TeraGrid Client Software - Basic Client Toolkit
From TeraGrid Wiki
This page discusses the evolution of a prototype for a package of software clients that can be used by campus researchers from their laptops or workstations to perform basic interactions with TeraGrid resources.
In order to gain some initial traction while still trying to hammer out specific requirements for the TeraGrid Client Software effort, a preliminary prototype was explored. This prototype was based on Option 1 as detailed in our proposal to the EOT Team. In short, the goal was to provide an initial implementation of a software distribution that campus IT groups could make available to their users that would provide access to basic TeraGrid services like remote login.

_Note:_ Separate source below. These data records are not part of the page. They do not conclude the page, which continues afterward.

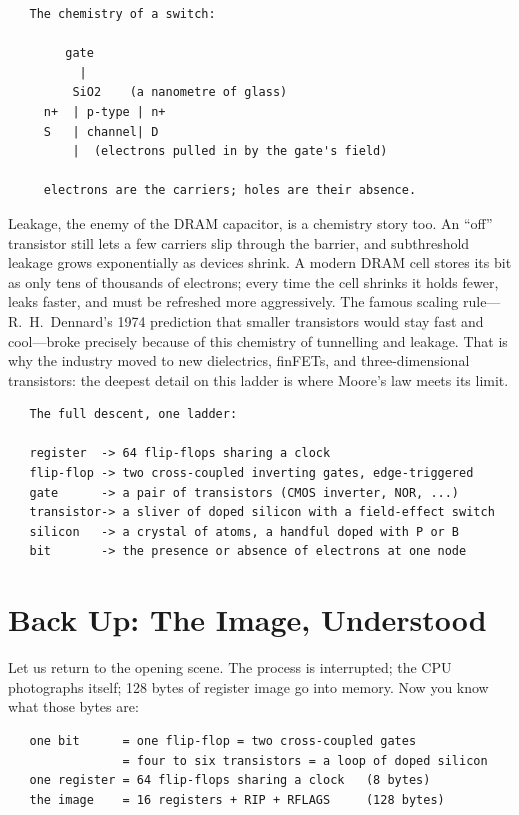 \begin{verbatim}
   The chemistry of a switch:

        gate
          |
         SiO2    (a nanometre of glass)
     n+  | p-type | n+
     S   | channel| D
         |  (electrons pulled in by the gate's field)

     electrons are the carriers; holes are their absence.
\end{verbatim}

Leakage, the enemy of the DRAM capacitor, is a chemistry story too.
An ``off'' transistor still lets a few carriers slip through the
barrier, and subthreshold leakage grows exponentially as devices
shrink. A modern DRAM cell stores its bit as only tens of thousands
of electrons; every time the cell shrinks it holds fewer, leaks
faster, and must be refreshed more aggressively. The famous scaling
rule---R.~H.~Dennard's 1974 prediction that smaller transistors would
stay fast and cool---broke precisely because of this chemistry of
tunnelling and leakage. That is why the industry moved to new
dielectrics, finFETs, and three-dimensional transistors: the deepest
detail on this ladder is where Moore's law meets its limit.

\begin{verbatim}
   The full descent, one ladder:

   register  -> 64 flip-flops sharing a clock
   flip-flop -> two cross-coupled inverting gates, edge-triggered
   gate      -> a pair of transistors (CMOS inverter, NOR, ...)
   transistor-> a sliver of doped silicon with a field-effect switch
   silicon   -> a crystal of atoms, a handful doped with P or B
   bit       -> the presence or absence of electrons at one node
\end{verbatim}

\section{Back Up: The Image, Understood}
\label{sec:backup}

Let us return to the opening scene. The process is interrupted; the
CPU photographs itself; 128 bytes of register image go into memory.
Now you know what those bytes are:

\begin{verbatim}
   one bit      = one flip-flop = two cross-coupled gates
                = four to six transistors = a loop of doped silicon
   one register = 64 flip-flops sharing a clock   (8 bytes)
   the image    = 16 registers + RIP + RFLAGS     (128 bytes)
\end{verbatim}


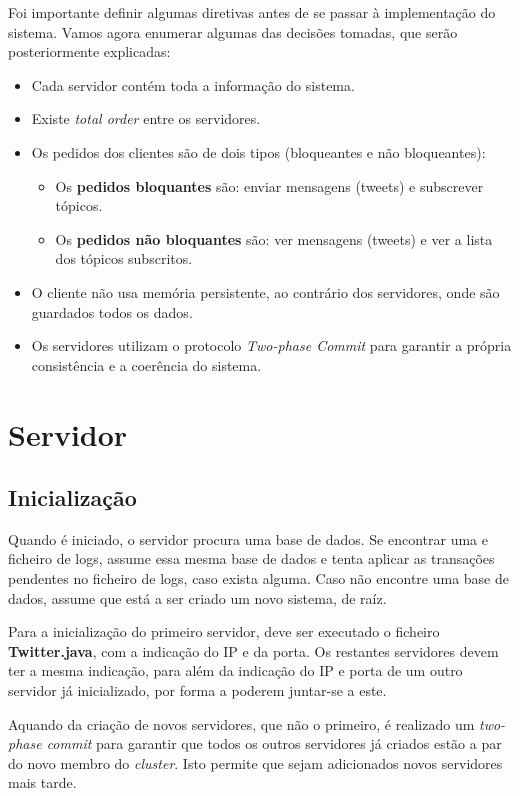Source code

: \documentclass[a4paper]{report}
\begin{document}
	Foi importante definir algumas diretivas antes de se passar à implementação do sistema. Vamos agora enumerar algumas das decisões tomadas, que serão posteriormente explicadas:
	\begin{itemize}
			\item Cada servidor contém toda a informação do sistema.
			\item Existe \textit{total order} entre os servidores.
			\item Os pedidos dos clientes são de dois tipos (bloqueantes e não bloqueantes):
			\begin{itemize}
				\item Os \textbf{pedidos bloquantes} são: enviar mensagens (tweets) e subscrever tópicos. 
				\item Os \textbf{pedidos não bloquantes} são: ver mensagens (tweets) e ver a lista dos tópicos subscritos.
			\end{itemize}
			\item O cliente não usa memória persistente, ao contrário dos servidores, onde são guardados todos os dados.
			\item Os servidores utilizam o protocolo \textit{Two-phase Commit} para garantir a própria consistência e a coerência do sistema.
		\end{itemize}

	\section{Servidor}

		\subsection{Inicialização}
		Quando é iniciado, o servidor procura uma base de dados. Se encontrar uma e ficheiro de logs, assume essa mesma base de dados e tenta aplicar as transações pendentes no ficheiro de logs, caso exista alguma.
		Caso não encontre uma base de dados, assume que está a ser criado um novo sistema, de raíz.

		Para a inicialização do primeiro servidor, deve ser executado o ficheiro \textbf{Twitter.java}, com a indicação do IP e da porta.
		Os restantes servidores devem ter a mesma indicação, para além da indicação do IP e porta de um outro servidor já inicializado, por forma a poderem juntar-se a este.

		Aquando da criação de novos servidores, que não o primeiro, é realizado um \textit{two-phase commit} para garantir que todos os outros servidores já criados estão a par do novo membro do \textit{cluster}.
		Isto permite que sejam adicionados novos servidores mais tarde.
\end{document}
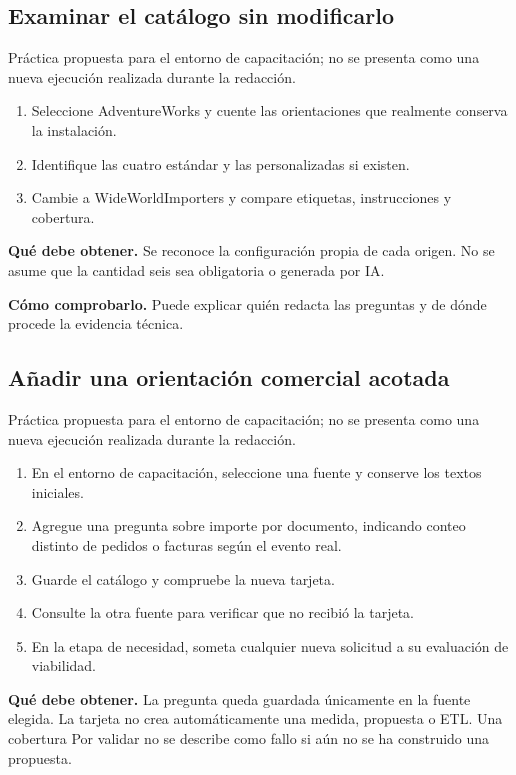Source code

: \subsection{Examinar el catálogo sin modificarlo}
Práctica propuesta para el entorno de capacitación; no se presenta como una nueva ejecución realizada durante la redacción.

\begin{enumerate}
\item Seleccione AdventureWorks y cuente las orientaciones que realmente conserva la instalación.
\item Identifique las cuatro estándar y las personalizadas si existen.
\item Cambie a WideWorldImporters y compare etiquetas, instrucciones y cobertura.
\end{enumerate}

\textbf{Qué debe obtener.} Se reconoce la configuración propia de cada origen. No se asume que la cantidad seis sea obligatoria o generada por IA.

\textbf{Cómo comprobarlo.} Puede explicar quién redacta las preguntas y de dónde procede la evidencia técnica.

\subsection{Añadir una orientación comercial acotada}
Práctica propuesta para el entorno de capacitación; no se presenta como una nueva ejecución realizada durante la redacción.

\begin{enumerate}
\item En el entorno de capacitación, seleccione una fuente y conserve los textos iniciales.
\item Agregue una pregunta sobre importe por documento, indicando conteo distinto de pedidos o facturas según el evento real.
\item Guarde el catálogo y compruebe la nueva tarjeta.
\item Consulte la otra fuente para verificar que no recibió la tarjeta.
\item En la etapa de necesidad, someta cualquier nueva solicitud a su evaluación de viabilidad.
\end{enumerate}

\textbf{Qué debe obtener.} La pregunta queda guardada únicamente en la fuente elegida. La tarjeta no crea automáticamente una medida, propuesta o ETL. Una cobertura Por validar no se describe como fallo si aún no se ha construido una propuesta.

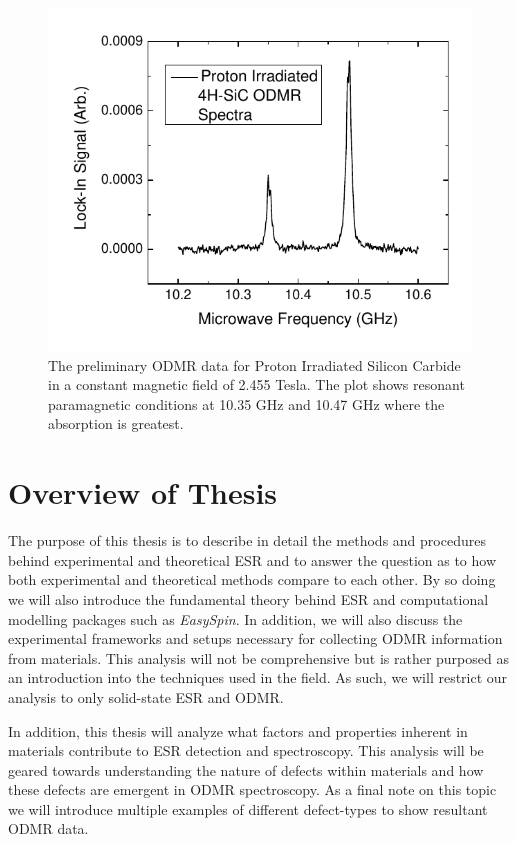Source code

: \documentclass[oneside, astronomy, noacknowlegments]{BYUPhys}
\begin{document}
\begin{figure}
    \centerline{\includegraphics{p14-odmr}}
    \caption[Preliminary ODMR data]{\label{fig:PrelimODMR}
     The preliminary ODMR data for Proton Irradiated Silicon Carbide in a constant magnetic field of 2.455 Tesla. The plot shows resonant paramagnetic conditions at 10.35 GHz and 10.47 GHz where the absorption is greatest. }
\end{figure}

\section{Overview of Thesis}

The purpose of this thesis is to describe in detail the methods and procedures behind experimental and theoretical ESR and to answer the question as to how both experimental and theoretical methods compare to each other. By so doing we will also introduce the fundamental theory behind ESR and computational modelling packages such as \textit{EasySpin}. In addition, we will also discuss the experimental frameworks and setups necessary for collecting ODMR information from materials. This analysis will not be comprehensive but is rather purposed as an introduction into the techniques used in the field. As such, we will restrict our analysis to only solid-state ESR and ODMR.

In addition, this thesis will analyze what factors and properties inherent in materials contribute to ESR detection and spectroscopy. This analysis will be geared towards understanding the nature of defects within materials and how these defects are emergent in ODMR spectroscopy. As a final note on this topic we will introduce multiple examples of different defect-types to show resultant ODMR data.
\end{document}

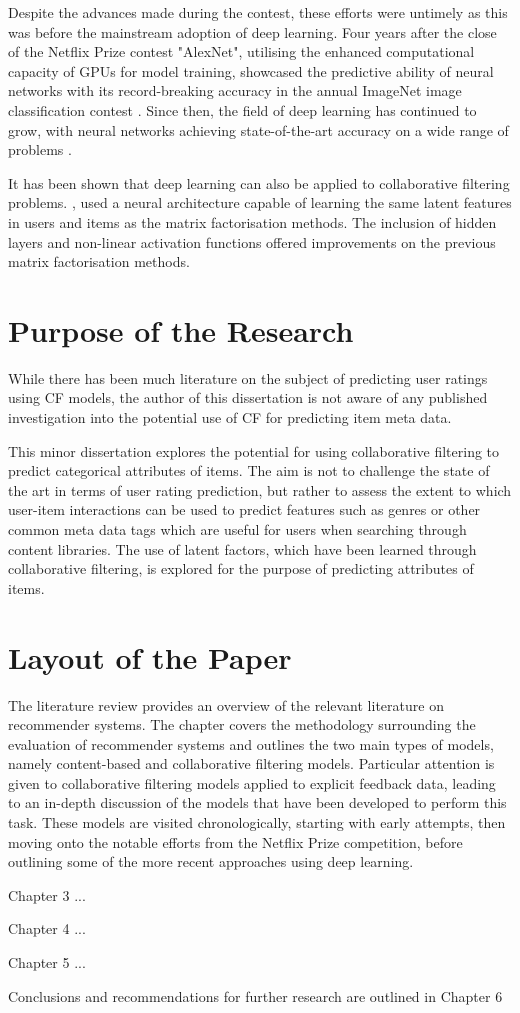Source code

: Despite the advances made during the contest, these efforts were untimely as this was before the mainstream adoption of deep learning. Four years after the close of the Netflix Prize contest "AlexNet", utilising the enhanced computational capacity of GPUs for model training, showcased the predictive ability of neural networks with its record-breaking accuracy in the annual ImageNet image classification contest \parencite{krizhevsky2012imagenet}. Since then, the field of deep learning has continued to grow, with neural networks achieving state-of-the-art accuracy on a wide range of problems \parencite{alom2018history}.

It has been shown that deep learning can also be applied to collaborative filtering problems. \cite{he2017neural}, used a neural architecture capable of learning the same latent features in users and items as the matrix factorisation methods. The inclusion of hidden layers and non-linear activation functions offered improvements on the previous matrix factorisation methods.



\section{Purpose of the Research}
While there has been much literature on the subject of predicting user ratings using CF models, the author of this dissertation is not aware of any published investigation into the potential use of CF for predicting item meta data.

This minor dissertation explores the potential for using collaborative filtering to predict categorical attributes of items. The aim is not to challenge the state of the art in terms of user rating prediction, but rather to assess the extent to which user-item interactions can be used to predict features such as genres or other common meta data tags which are useful for users when searching through content libraries. The use of latent factors, which have been learned through collaborative filtering, is explored for the purpose of predicting attributes of items.

\section{Layout of the Paper}
The literature review provides an overview of the relevant literature on recommender systems. The chapter covers the methodology surrounding the evaluation of recommender systems and outlines the two main types of models, namely content-based and collaborative filtering models. Particular attention is given to collaborative filtering models applied to explicit feedback data, leading to an in-depth discussion of the models that have been developed to perform this task. These models are visited chronologically, starting with early attempts, then moving onto the notable efforts from the Netflix Prize competition, before outlining some of the more recent approaches using deep learning.

Chapter 3 ...

Chapter 4 ...

Chapter 5 ...

Conclusions and recommendations for further research are outlined in Chapter 6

The prototype was based around the Virtual Data Toolkit (VDT), which like the CTSS uses Pacman for packaging and distribution. A Pacman cache was set up for this prototype and simply pointed to the VDT-Client package in the VDT's Pacman cache. A similar technique is used in OSG to provide a layer of extra services on top of what VDT provides.
An install of client tools was conducted using the prototype. While successful, the experience had a number of shortcomings including:
- The installation footprint was huge. (Over 1GB IIRC!). This is certainly unacceptable for what is supposed to be a bundle with a collection of basic client tools.
- User-friendliness was lacking. The install required several questions to be answered that would not be straightforward for a typical user. The output shown during installation also could be vastly reduced and improved to make for a better experience.
- The install required network connectivity. It is unclear at the moment whether this is an acceptable mode for this type of toolkit. There's a good chance that a CD/DVD-based install may be preferred by campus IT groups.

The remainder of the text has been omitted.